Gabriel Schwabe/ORF Vienna Radio Symphony Orchestra/Christopher Ward (Naxos)A performance full of finely realised detail and lacking in bombast ensures these two great and contrasting
British cello concertos shine
Two great British cello concertos, one extremely well known, the other inexplicably neglected, and both composed in response to the horrors of the first world war are featured here. For Elgar, his 1919 concerto proved to be his last significant work, while Frank Bridge’s “concerto elegiaco”, Oration, completed in 1930, was one of a series of pieces composed in the last two decades of his life – which also included his piano sonata, last two string quartets and the orchestral rhapsody Enter Spring – in which he went far beyond the Edwardian cosiness of his early works into an expressive world clearly linked to European modernism, and to the
music of Alban Berg especially.
If Elgar’s concerto looks back wistfully to a late-Romantic world that war had destroyed, Oration looks forward, though without offering much hope that things are likely to get better. Bridge conceived it as a protest against the futility of war, a funeral address given by the solo cello with an acerbic orchestral commentary.
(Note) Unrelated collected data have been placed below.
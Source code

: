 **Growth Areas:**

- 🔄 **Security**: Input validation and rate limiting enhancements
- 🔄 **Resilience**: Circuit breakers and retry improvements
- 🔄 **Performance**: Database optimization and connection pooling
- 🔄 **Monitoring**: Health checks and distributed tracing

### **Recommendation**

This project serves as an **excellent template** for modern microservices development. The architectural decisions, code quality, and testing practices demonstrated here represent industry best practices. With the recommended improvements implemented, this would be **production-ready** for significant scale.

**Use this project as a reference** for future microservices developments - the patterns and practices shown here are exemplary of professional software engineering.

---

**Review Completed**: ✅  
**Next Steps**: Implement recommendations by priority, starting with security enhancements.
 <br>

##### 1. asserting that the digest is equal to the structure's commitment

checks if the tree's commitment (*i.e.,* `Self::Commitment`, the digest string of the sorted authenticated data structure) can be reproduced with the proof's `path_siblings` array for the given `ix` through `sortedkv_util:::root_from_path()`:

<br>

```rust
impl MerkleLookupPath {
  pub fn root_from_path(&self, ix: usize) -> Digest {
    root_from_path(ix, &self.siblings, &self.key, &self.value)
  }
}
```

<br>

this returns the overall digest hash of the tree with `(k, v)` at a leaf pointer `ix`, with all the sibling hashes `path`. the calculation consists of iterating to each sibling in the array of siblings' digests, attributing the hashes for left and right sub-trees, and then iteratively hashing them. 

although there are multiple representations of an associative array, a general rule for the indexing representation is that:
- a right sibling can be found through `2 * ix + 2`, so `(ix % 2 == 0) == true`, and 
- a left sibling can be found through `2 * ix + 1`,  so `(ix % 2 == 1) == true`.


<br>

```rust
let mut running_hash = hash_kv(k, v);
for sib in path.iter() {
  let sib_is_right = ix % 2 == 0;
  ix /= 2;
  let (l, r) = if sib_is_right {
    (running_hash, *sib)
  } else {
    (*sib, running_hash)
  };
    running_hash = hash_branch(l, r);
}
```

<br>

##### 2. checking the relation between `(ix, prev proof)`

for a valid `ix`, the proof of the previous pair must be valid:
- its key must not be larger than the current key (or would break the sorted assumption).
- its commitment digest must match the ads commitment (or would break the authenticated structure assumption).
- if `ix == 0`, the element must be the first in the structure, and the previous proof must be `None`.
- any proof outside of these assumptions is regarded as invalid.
The six sections of the impassioned single movement, 30 minutes long, still fulfil all the functions of a traditional concerto, including a substantial cadenza, and the music’s absolute refusal to find any glory in the carnage of war perhaps influenced Bridge’s pupil Benjamin Britten when he came to compose his Sinfonia da Requiem in 1939, just three years after the delayed premiere of Oration.